• _How to complete this task_
Copy out each line in the listing below where the word "CREATE" appears.

• _Extracted records_
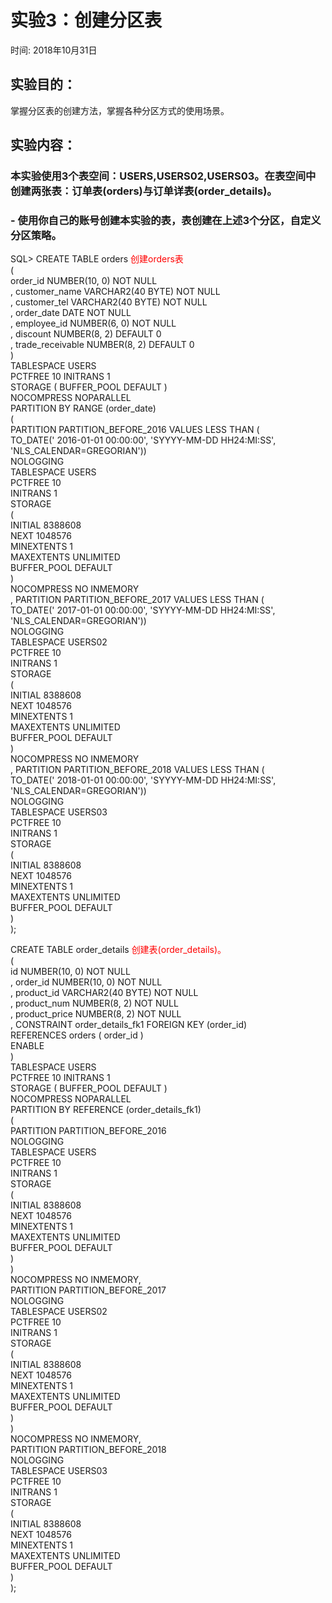 
# 实验3：创建分区表

时间: 2018年10月31日

## 实验目的：

掌握分区表的创建方法，掌握各种分区方式的使用场景。

## 实验内容：

### 本实验使用3个表空间：USERS,USERS02,USERS03。在表空间中创建两张表：订单表(orders)与订单详表(order_details)。
### - 使用**你自己的账号创建本实验的表**，表创建在上述3个分区，自定义分区策略。
SQL> CREATE TABLE orders    <font color='red'>创建orders表 </font>                                         <br>
(                                       <br>
 order_id NUMBER(10, 0) NOT NULL                                        <br>
 , customer_name VARCHAR2(40 BYTE) NOT NULL                                        <br>
 , customer_tel VARCHAR2(40 BYTE) NOT NULL                                        <br>
 , order_date DATE NOT NULL                                        <br>
 , employee_id NUMBER(6, 0) NOT NULL                                        <br>
 , discount NUMBER(8, 2) DEFAULT 0                                        <br>
 , trade_receivable NUMBER(8, 2) DEFAULT 0                                        <br>
)                                        <br>
TABLESPACE USERS                                        <br>
PCTFREE 10 INITRANS 1                                        <br>
STORAGE (   BUFFER_POOL DEFAULT )                                        <br>
NOCOMPRESS NOPARALLEL                                        <br>
PARTITION BY RANGE (order_date)                                        <br>
(                                       <br>
 PARTITION PARTITION_BEFORE_2016 VALUES LESS THAN (                                       <br>
 TO_DATE(' 2016-01-01 00:00:00', 'SYYYY-MM-DD HH24:MI:SS',                                        <br>
 'NLS_CALENDAR=GREGORIAN'))                                        <br>
 NOLOGGING                                        <br>
 TABLESPACE USERS                                        <br>
 PCTFREE 10                                        <br>
 INITRANS 1                                        <br>
 STORAGE                                        <br>
(                                        <br>
 INITIAL 8388608                                        <br>
 NEXT 1048576                                        <br>
 MINEXTENTS 1                                        <br>
 MAXEXTENTS UNLIMITED                                        <br>
 BUFFER_POOL DEFAULT                                        <br>
)                                        <br>
NOCOMPRESS NO INMEMORY                                         <br>
, PARTITION PARTITION_BEFORE_2017 VALUES LESS THAN (                                       <br>
TO_DATE(' 2017-01-01 00:00:00', 'SYYYY-MM-DD HH24:MI:SS',                                        <br>
'NLS_CALENDAR=GREGORIAN'))                                        <br>
NOLOGGING                                        <br>
TABLESPACE USERS02                                        <br>
PCTFREE 10                                        <br>
 INITRANS 1                                        <br>
 STORAGE                                        <br>
(                                        <br>
 INITIAL 8388608                                        <br>
 NEXT 1048576                                        <br>
 MINEXTENTS 1                                        <br>
 MAXEXTENTS UNLIMITED                                        <br>
 BUFFER_POOL DEFAULT                                        <br>
)                                        <br>
NOCOMPRESS NO INMEMORY                                         <br>
, PARTITION PARTITION_BEFORE_2018 VALUES LESS THAN (                                       <br>
TO_DATE(' 2018-01-01 00:00:00', 'SYYYY-MM-DD HH24:MI:SS',                                        <br>
'NLS_CALENDAR=GREGORIAN'))                                        <br>
NOLOGGING                                        <br>
TABLESPACE USERS03                                       <br>
PCTFREE 10                                        <br>
 INITRANS 1                                        <br>
 STORAGE                                        <br>
(                                        <br>
 INITIAL 8388608                                        <br>
 NEXT 1048576                                        <br>
 MINEXTENTS 1                                        <br>
 MAXEXTENTS UNLIMITED                                        <br>
 BUFFER_POOL DEFAULT                                        <br>
)                                        <br>
);                                       <br>


CREATE TABLE order_details   <font color='red'>创建表(order_details)。</font>                                      <br>
(                                       <br>
id NUMBER(10, 0) NOT NULL                                        <br>
, order_id NUMBER(10, 0) NOT NULL                                       <br>
, product_id VARCHAR2(40 BYTE) NOT NULL                                        <br>
, product_num NUMBER(8, 2) NOT NULL                                        <br>
, product_price NUMBER(8, 2) NOT NULL                                        <br>
, CONSTRAINT order_details_fk1 FOREIGN KEY  (order_id)                                       <br>
REFERENCES orders  (  order_id   )                                       <br>
ENABLE                                        <br>
)                                        <br>
TABLESPACE USERS                                        <br>
PCTFREE 10 INITRANS 1                                        <br>
STORAGE (   BUFFER_POOL DEFAULT )                                        <br>
NOCOMPRESS NOPARALLEL                                       <br>
PARTITION BY REFERENCE (order_details_fk1)                                       <br>
(                                       <br>
PARTITION PARTITION_BEFORE_2016                                        <br>
NOLOGGING                                        <br>
TABLESPACE USERS                                       <br>
PCTFREE 10                                        <br>
 INITRANS 1                                        <br>
 STORAGE                                        <br>
(                                        <br>
 INITIAL 8388608                                        <br>
 NEXT 1048576                                        <br>
 MINEXTENTS 1                                        <br>
 MAXEXTENTS UNLIMITED                                        <br>
 BUFFER_POOL DEFAULT                                        <br>
)                                        <br>
)                                        <br>
NOCOMPRESS NO INMEMORY,                                        <br>
PARTITION PARTITION_BEFORE_2017                                        <br>
NOLOGGING                                        <br>
TABLESPACE USERS02                                       <br>
PCTFREE 10                                        <br>
 INITRANS 1                                        <br>
 STORAGE                                        <br>
(                                        <br>
 INITIAL 8388608                                        <br>
 NEXT 1048576                                        <br>
 MINEXTENTS 1                                        <br>
 MAXEXTENTS UNLIMITED                                        <br>
 BUFFER_POOL DEFAULT                                        <br>
)                                        <br>
)                                        <br>
NOCOMPRESS NO INMEMORY,                                       <br>
PARTITION PARTITION_BEFORE_2018                                       <br>
NOLOGGING                                        <br>
TABLESPACE USERS03                                       <br>
PCTFREE 10                                        <br>
 INITRANS 1                                        <br>
 STORAGE                                        <br>
(                                        <br>
 INITIAL 8388608                                        <br>
 NEXT 1048576                                        <br>
 MINEXTENTS 1                                        <br>
 MAXEXTENTS UNLIMITED                                        <br>
 BUFFER_POOL DEFAULT                                        <br>
)                                        <br>
);                                       <br>

###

• _Output of the task_
SQL> CREATE TABLE orders    <font color='red'>创建orders表 </font>                                         <br>
CREATE TABLE order_details   <font color='red'>创建表(order_details)。</font>                                      <br>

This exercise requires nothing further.